Yeah, I own it: I liked a lot of Jackson’s recorded output, and it was because of him that I once again became a fan of the vast talents of producer Quincy Jones.
WARNING: Shocking revelation incoming.
Michael Jackson, a man who moonwalked his way into owning half the known universe in record sales, turned out to be a bit of an odd duck. Who could have possibly seen that coming? I mean, here’s a twist that has absolutely never happened before in the entire history of fame and fortune: a spectacularly talented human apparently found it difficult to cope with being spectacularly talented. Excess got the better of him. Groundbreaking stuff. Quick, someone alert the historians!

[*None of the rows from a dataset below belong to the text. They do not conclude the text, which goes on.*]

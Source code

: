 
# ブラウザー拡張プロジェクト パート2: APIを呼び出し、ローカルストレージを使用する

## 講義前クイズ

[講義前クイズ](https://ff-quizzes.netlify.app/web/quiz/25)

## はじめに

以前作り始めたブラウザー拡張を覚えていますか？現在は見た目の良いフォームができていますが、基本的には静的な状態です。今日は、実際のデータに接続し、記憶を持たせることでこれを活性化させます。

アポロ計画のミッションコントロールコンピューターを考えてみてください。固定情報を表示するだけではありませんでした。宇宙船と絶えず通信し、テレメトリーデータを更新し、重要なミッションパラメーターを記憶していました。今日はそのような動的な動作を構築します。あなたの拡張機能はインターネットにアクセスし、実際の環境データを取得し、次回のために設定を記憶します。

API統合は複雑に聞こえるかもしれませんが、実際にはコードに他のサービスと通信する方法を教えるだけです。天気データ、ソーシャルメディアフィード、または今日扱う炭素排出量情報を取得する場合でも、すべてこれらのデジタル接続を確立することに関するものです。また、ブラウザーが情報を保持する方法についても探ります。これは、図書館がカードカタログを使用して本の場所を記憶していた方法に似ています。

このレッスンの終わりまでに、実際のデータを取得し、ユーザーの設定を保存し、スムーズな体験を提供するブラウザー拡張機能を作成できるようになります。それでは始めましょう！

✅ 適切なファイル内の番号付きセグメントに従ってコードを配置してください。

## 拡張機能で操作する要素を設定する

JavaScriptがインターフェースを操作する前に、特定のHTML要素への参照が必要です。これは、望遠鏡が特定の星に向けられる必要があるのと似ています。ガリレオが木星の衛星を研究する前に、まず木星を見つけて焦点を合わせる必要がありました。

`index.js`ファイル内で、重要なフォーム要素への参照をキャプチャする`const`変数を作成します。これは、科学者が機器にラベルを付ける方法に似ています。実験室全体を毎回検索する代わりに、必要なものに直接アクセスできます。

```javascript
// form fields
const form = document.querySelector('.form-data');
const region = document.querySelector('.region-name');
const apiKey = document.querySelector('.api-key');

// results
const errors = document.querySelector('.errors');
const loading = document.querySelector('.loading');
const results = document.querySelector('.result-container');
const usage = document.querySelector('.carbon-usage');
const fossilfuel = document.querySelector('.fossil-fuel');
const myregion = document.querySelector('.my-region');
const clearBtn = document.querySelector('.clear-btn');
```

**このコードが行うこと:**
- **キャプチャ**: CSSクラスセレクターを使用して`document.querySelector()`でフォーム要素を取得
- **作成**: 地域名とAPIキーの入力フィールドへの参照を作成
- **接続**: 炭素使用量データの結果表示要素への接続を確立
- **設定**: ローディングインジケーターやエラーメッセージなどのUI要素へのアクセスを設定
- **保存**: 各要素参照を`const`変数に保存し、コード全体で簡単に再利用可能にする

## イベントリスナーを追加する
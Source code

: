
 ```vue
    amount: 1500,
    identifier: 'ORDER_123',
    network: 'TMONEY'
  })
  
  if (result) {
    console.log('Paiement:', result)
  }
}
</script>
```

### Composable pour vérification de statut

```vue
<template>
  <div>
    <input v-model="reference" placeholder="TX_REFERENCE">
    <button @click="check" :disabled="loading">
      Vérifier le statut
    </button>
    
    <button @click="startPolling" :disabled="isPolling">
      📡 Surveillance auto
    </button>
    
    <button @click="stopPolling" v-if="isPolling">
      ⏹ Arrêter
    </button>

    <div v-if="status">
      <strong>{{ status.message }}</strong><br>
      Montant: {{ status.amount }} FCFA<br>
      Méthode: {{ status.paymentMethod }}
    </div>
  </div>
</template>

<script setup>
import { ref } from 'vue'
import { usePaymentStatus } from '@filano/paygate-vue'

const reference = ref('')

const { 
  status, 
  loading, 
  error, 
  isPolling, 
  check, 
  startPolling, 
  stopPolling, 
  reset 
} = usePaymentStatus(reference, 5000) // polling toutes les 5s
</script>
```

His epitaph, then, is the timeless cautionary tale from which Hollywood has never, even once, learned anything: Gifted person implodes under the weight of their own mythology. First time for everything, I guess. Yeah, I’m feeling a little sarcastic on this topic, which I assure you is nothing new. That admission aside, let’s not lose sight of the fact that Jackson was far from alone in those private (and eventually very public) excesses.
In an early-2003 interview in an ITV documentary, Living with Michael Jackson, he said: “I have slept in a bed with many children… Why can’t you share your bed? The most loving thing to do is to share your bed with someone.”
In a sit-down with CBS’s Ed Bradley, he said: “When you say ‘bed,’ you’re thinking sexual. They make that sexual. It’s not sexual; we’re going to sleep. I tuck them in.”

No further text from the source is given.